++++ Extracted records ++++
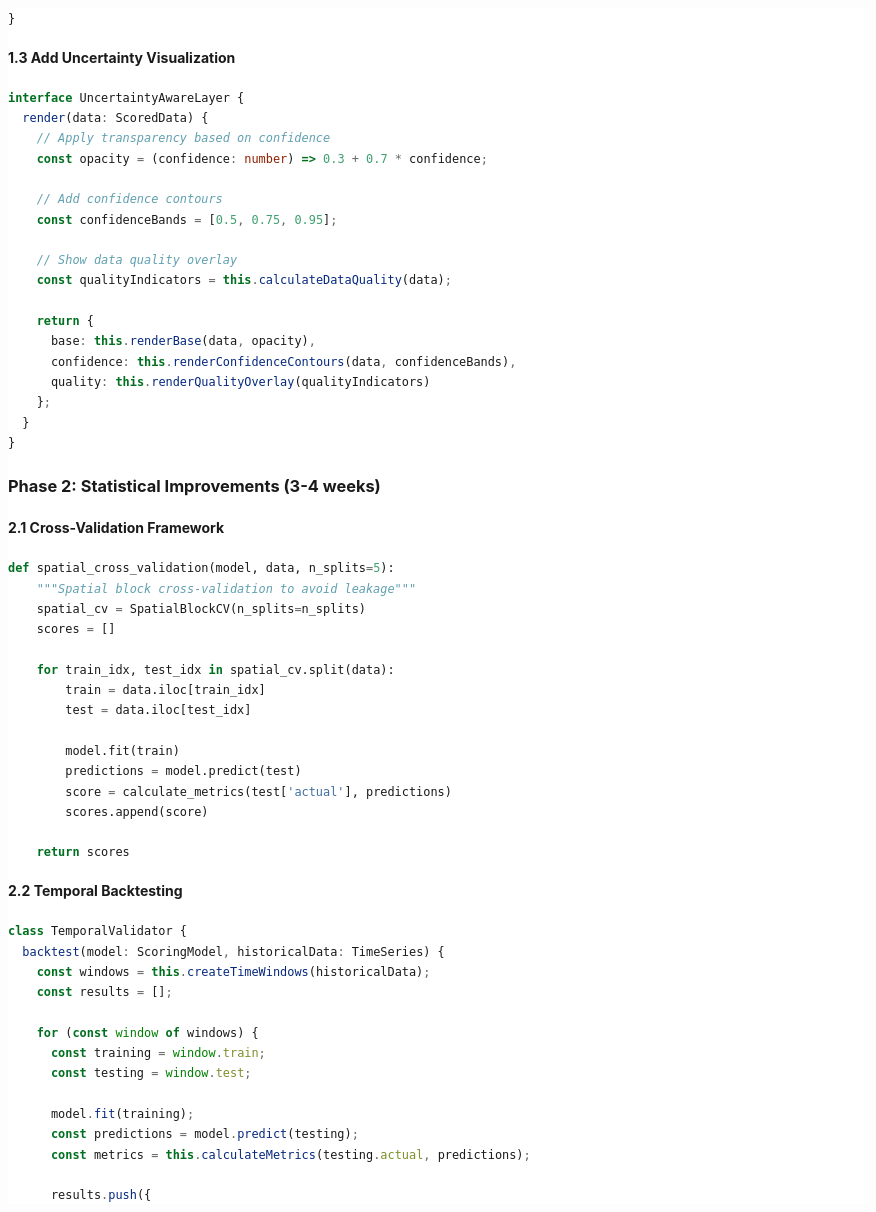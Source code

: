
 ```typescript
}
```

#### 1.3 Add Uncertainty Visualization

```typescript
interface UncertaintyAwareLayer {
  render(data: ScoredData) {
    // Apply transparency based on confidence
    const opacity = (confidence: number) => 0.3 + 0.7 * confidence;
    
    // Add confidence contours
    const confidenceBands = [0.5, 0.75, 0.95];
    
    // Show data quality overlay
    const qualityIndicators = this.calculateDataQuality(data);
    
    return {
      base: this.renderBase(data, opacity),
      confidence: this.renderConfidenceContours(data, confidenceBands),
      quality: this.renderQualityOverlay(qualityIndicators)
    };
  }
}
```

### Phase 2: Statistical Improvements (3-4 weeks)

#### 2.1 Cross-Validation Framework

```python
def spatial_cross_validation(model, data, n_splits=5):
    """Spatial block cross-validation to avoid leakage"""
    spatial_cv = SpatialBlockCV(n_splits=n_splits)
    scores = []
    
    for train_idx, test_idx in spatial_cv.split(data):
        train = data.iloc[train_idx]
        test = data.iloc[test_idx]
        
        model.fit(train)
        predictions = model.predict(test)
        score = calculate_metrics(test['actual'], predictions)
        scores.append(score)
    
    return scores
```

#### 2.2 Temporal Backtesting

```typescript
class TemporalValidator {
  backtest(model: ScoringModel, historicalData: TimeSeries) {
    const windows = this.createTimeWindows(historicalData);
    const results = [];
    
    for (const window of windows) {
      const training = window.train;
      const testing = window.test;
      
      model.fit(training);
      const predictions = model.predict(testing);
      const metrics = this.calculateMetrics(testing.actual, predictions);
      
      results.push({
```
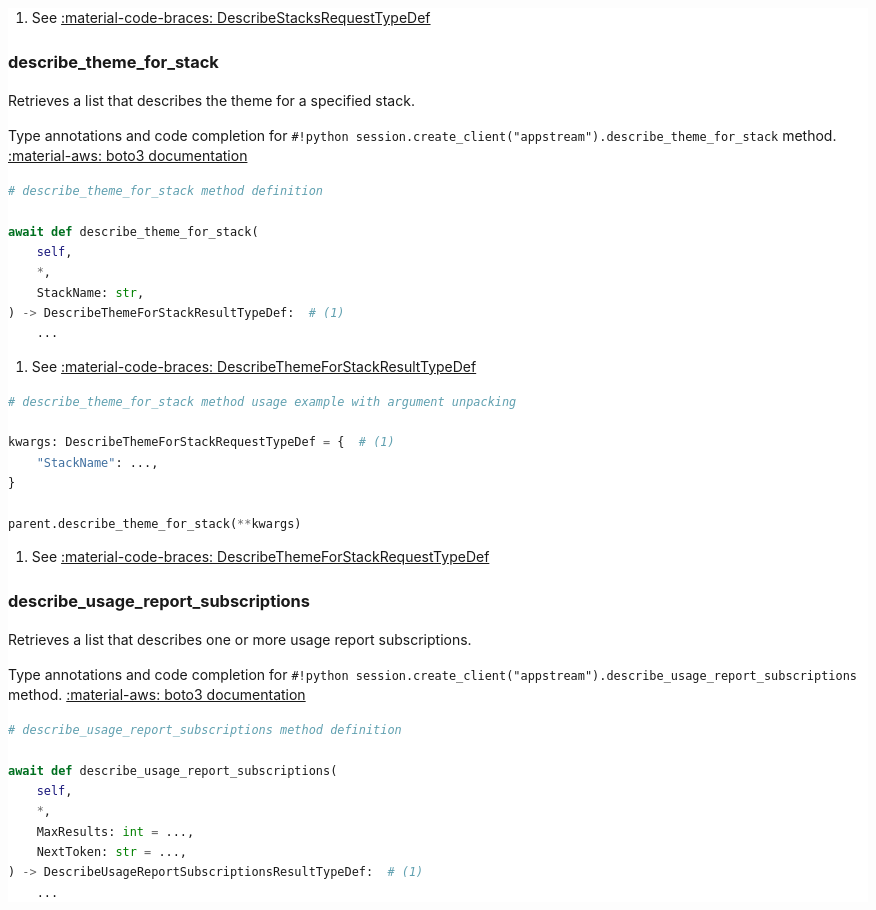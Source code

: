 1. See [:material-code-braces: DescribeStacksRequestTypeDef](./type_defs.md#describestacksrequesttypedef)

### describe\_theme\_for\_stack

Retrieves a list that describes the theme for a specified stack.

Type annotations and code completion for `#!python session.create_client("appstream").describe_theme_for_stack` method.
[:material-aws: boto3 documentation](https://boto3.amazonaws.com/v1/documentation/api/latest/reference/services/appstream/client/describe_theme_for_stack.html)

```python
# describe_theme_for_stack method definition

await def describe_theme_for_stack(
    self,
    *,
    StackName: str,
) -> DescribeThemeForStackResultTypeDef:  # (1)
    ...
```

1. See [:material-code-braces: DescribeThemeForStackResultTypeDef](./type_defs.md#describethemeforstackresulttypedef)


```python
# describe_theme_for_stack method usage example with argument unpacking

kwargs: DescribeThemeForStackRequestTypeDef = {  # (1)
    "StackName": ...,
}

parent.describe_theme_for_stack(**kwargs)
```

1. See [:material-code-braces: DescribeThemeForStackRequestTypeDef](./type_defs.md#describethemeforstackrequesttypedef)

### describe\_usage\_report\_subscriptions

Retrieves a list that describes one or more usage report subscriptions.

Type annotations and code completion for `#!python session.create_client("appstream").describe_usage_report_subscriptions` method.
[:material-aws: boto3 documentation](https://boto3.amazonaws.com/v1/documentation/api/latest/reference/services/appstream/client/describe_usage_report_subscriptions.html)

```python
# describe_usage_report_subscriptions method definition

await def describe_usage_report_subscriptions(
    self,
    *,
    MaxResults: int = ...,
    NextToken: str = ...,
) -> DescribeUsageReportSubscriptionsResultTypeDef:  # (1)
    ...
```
++++
++++ Extracted records ++++
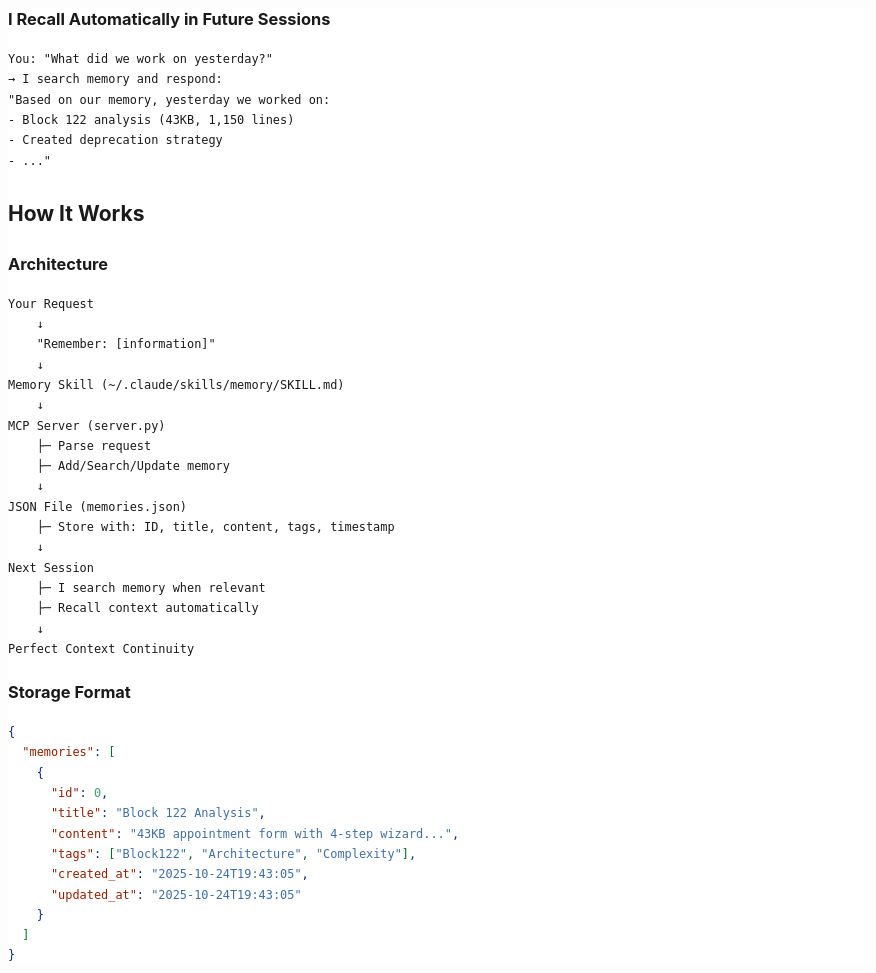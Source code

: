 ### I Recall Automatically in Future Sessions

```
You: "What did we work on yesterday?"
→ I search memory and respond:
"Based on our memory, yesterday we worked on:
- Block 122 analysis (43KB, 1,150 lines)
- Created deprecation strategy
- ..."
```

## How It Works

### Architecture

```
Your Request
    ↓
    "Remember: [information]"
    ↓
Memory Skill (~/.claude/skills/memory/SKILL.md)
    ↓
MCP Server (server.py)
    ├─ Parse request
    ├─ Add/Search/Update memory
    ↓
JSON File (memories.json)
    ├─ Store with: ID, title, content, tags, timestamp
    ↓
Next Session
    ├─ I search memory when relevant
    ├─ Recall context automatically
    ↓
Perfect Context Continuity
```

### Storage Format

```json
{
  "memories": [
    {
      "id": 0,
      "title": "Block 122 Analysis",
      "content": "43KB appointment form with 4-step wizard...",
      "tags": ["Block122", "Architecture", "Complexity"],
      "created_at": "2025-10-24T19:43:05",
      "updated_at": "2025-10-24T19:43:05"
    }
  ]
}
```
++++
++++ Extracted records ++++
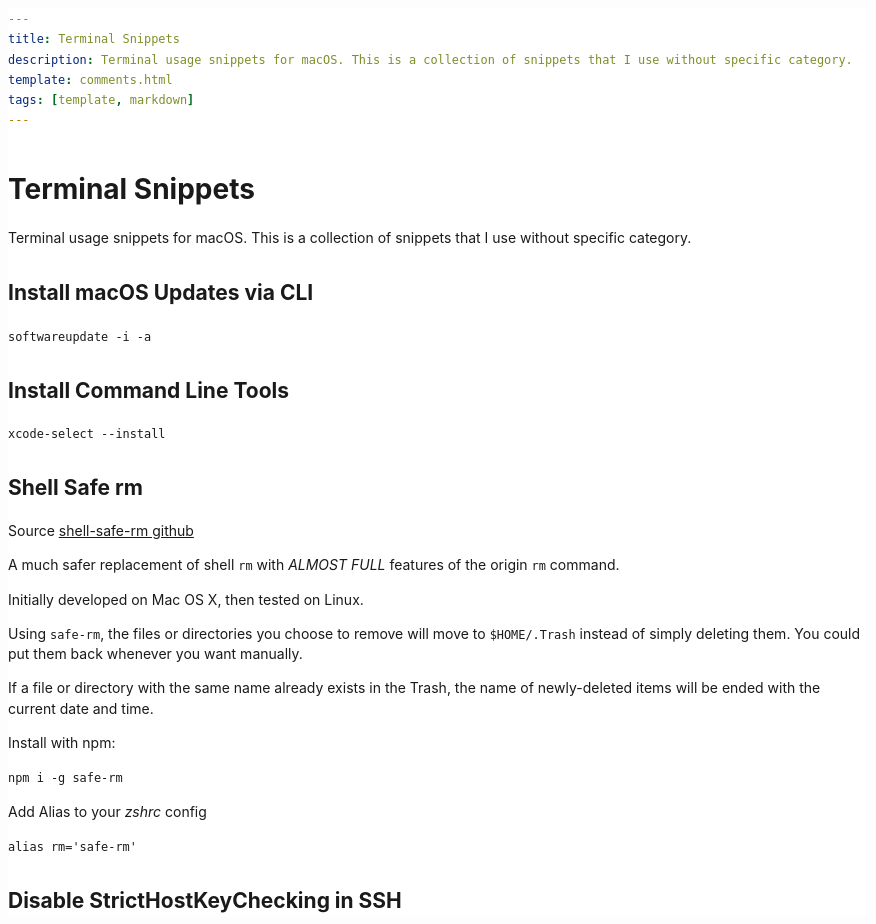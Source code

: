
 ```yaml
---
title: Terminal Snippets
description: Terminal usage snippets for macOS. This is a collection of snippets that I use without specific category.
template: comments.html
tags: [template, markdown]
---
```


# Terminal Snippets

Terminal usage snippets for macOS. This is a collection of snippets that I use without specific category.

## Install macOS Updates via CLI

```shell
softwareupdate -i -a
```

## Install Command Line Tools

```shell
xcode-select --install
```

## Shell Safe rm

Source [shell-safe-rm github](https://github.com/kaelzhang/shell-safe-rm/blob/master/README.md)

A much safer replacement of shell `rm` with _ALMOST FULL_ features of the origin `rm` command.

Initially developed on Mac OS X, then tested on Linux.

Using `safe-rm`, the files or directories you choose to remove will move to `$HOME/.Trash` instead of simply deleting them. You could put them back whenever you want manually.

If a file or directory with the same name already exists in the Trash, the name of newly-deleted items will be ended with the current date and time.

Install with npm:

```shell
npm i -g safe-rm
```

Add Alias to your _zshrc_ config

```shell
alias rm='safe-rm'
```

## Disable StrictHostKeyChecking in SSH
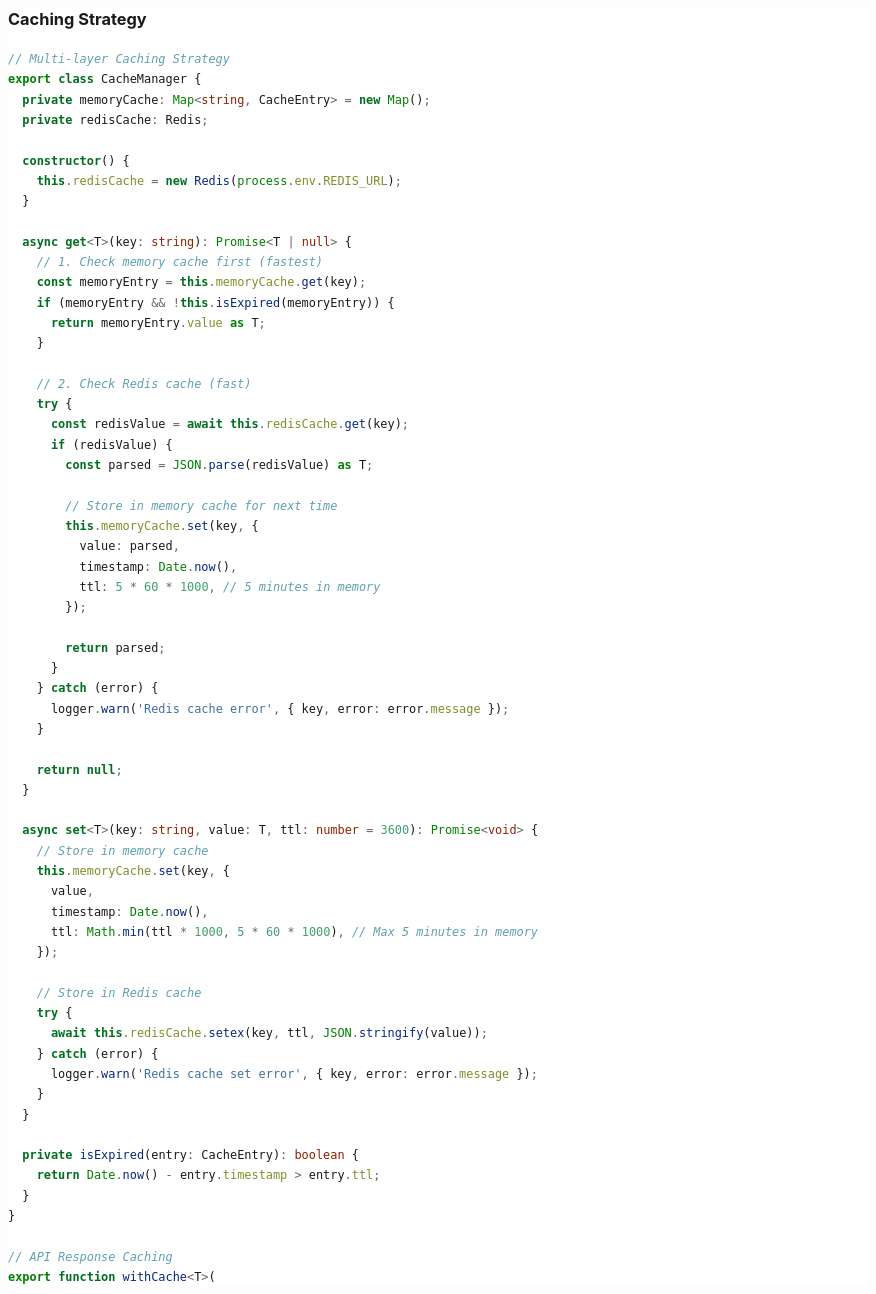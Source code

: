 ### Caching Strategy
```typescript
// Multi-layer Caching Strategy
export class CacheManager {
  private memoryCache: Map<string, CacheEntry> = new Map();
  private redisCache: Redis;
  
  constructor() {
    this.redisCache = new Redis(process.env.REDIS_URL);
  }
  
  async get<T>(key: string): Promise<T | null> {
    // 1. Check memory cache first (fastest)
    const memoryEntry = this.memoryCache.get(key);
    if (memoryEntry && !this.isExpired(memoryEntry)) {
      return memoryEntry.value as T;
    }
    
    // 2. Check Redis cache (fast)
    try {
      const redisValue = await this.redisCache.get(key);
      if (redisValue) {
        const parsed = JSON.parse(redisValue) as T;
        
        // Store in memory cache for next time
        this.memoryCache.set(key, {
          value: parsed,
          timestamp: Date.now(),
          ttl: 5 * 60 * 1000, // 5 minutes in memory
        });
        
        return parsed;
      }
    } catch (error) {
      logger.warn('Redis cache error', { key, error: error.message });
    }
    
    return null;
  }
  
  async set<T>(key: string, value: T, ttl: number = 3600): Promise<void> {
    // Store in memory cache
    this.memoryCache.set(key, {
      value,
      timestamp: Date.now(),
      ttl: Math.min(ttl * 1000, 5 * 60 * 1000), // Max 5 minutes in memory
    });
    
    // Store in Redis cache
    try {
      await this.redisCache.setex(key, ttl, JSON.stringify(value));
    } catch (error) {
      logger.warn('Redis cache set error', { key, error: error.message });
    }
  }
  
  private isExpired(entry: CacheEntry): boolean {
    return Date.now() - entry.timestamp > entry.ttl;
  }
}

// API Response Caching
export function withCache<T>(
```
++++
_Your instructions_: Only the count should be given: the number of lines in the entries above containing the word "without".

_Final answer_: 2